The right balance here is to explain the goal and then explain the process. There is a similarity between adherence and obedience; sometimes you do have to stress obedience if the person is too stupid and keeps touching the stove even after he gets burned.

To make an example- the person who says they think it isn't fair that gays can't marry in the church. FAIR is not the goal, is it? God is the goal; perfection is the goal, and the only version of fair we can play is being open to helping all towards perfection. People understand this- a lot of folks still go to the gym or hire a personal trainer, and they don't cry about what is and isn't fair, because they aren't focusing on fair; they are focusing on looking good naked, or running a marathon, or pulling 300lbs off the floor.

Later in the podcast, they talk about Christianity being banned, mainly coming out of this gay marriage stuff. I don't know if that is going to happen or not; Christians are like frogs in a pot slowly rising in temperature. They see the gay marriage thing, but they don't look back and say, hey, we just sort of sat around and compromised, had our nice cushy little lives, while the state radically changed the meaning of marriage way before this came up.

If any Christianity is different from the state, then it should have stopped forcing people to get a marriage license long ago, when the divorce laws where loosened up, when the court system became perverted against men, when adultery stopped being a crime, etc- plenty of reasons for the clergy to get wise and go their own way. Instead of being made illegal, they should give serious thought to being illegal, especially in cases where said illegality might help, save, or actually create a Christian society.

Right now, since there are few obvious destructive attacks against me from the secular world, the most problematic and insidious come from weak willed Christians who are more conformed to this world than they are to God. A new society might mean these people could actually be healed, or at least have the incentive to behave themselves, and perhaps we could start being productive.

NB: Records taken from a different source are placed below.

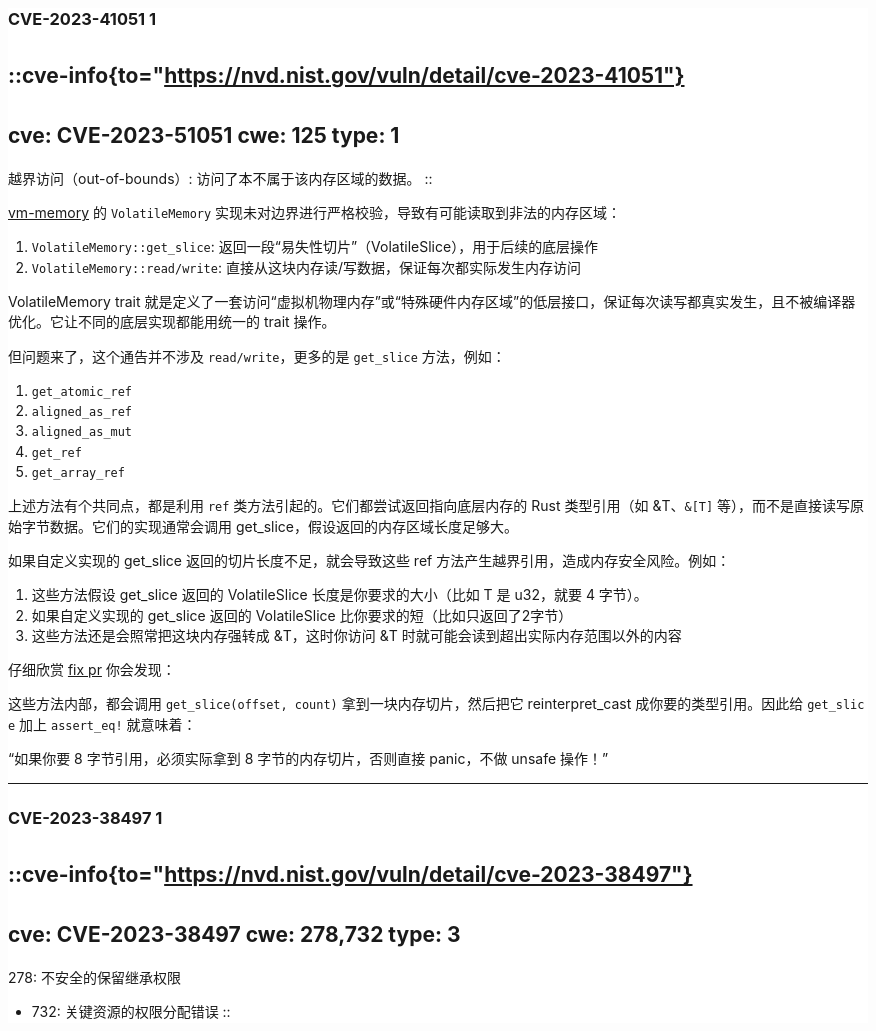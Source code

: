 
### CVE-2023-41051 1

::cve-info{to="https://nvd.nist.gov/vuln/detail/cve-2023-41051"}
---
cve: CVE-2023-51051
cwe: 125
type: 1
---
越界访问（out-of-bounds）: 访问了本不属于该内存区域的数据。
::

[vm-memory](https://github.com/rust-vmm/vm-memory) 的 `VolatileMemory` 实现未对边界进行严格校验，导致有可能读取到非法的内存区域：

1. `VolatileMemory::get_slice`: 返回一段“易失性切片”（VolatileSlice），用于后续的底层操作
2. `VolatileMemory::read/write`: 直接从这块内存读/写数据，保证每次都实际发生内存访问

VolatileMemory trait 就是定义了一套访问“虚拟机物理内存”或“特殊硬件内存区域”的低层接口，保证每次读写都真实发生，且不被编译器优化。它让不同的底层实现都能用统一的 trait 操作。

但问题来了，这个通告并不涉及 `read/write`，更多的是 `get_slice` 方法，例如：

1. `get_atomic_ref`
2. `aligned_as_ref`
3. `aligned_as_mut`
4. `get_ref`
5. `get_array_ref`

上述方法有个共同点，都是利用 `ref` 类方法引起的。它们都尝试返回指向底层内存的 Rust 类型引用（如 &T、`&[T]` 等），而不是直接读写原始字节数据。它们的实现通常会调用 get_slice，假设返回的内存区域长度足够大。

如果自定义实现的 get_slice 返回的切片长度不足，就会导致这些 ref 方法产生越界引用，造成内存安全风险。例如：

1. 这些方法假设 get_slice 返回的 VolatileSlice 长度是你要求的大小（比如 T 是 u32，就要 4 字节）。
2. 如果自定义实现的 get_slice 返回的 VolatileSlice 比你要求的短（比如只返回了2字节）
3. 这些方法还是会照常把这块内存强转成 &T，这时你访问 &T 时就可能会读到超出实际内存范围以外的内容

仔细欣赏 [fix pr](https://github.com/rust-vmm/vm-memory/commit/aff1dd4a5259f7deba56692840f7a2d9ca34c9c8#diff-0870facad91de878abbdf4dc43212b8de558021cf0971f62148c2cab381bd150R109-R275) 你会发现：

这些方法内部，都会调用 `get_slice(offset, count)` 拿到一块内存切片，然后把它 reinterpret_cast 成你要的类型引用。因此给 `get_slice` 加上 `assert_eq!` 就意味着：

“如果你要 8 字节引用，必须实际拿到 8 字节的内存切片，否则直接 panic，不做 unsafe 操作！”

---

### CVE-2023-38497 1

::cve-info{to="https://nvd.nist.gov/vuln/detail/cve-2023-38497"}
---
cve: CVE-2023-38497
cwe: 278,732
type: 3
---
278: 不安全的保留继承权限<br>
- 732: 关键资源的权限分配错误
::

If God is saying anything, He's saying things that make most Christians uncomfortable. This podcast was interesting because it sounded like they hear what I think I hear, and modulate what they hear in a way similar to what I did- or was encouraged to do. It seems to me too easy for progressives to take over Christianity rather than make it illegal. The vast majority of Christians are already locked in a model of evangelization/charity that precludes developing the necessary assets, man power, and intelligence necessary to create civilization. We are being degraded and destroyed, most often by our own people.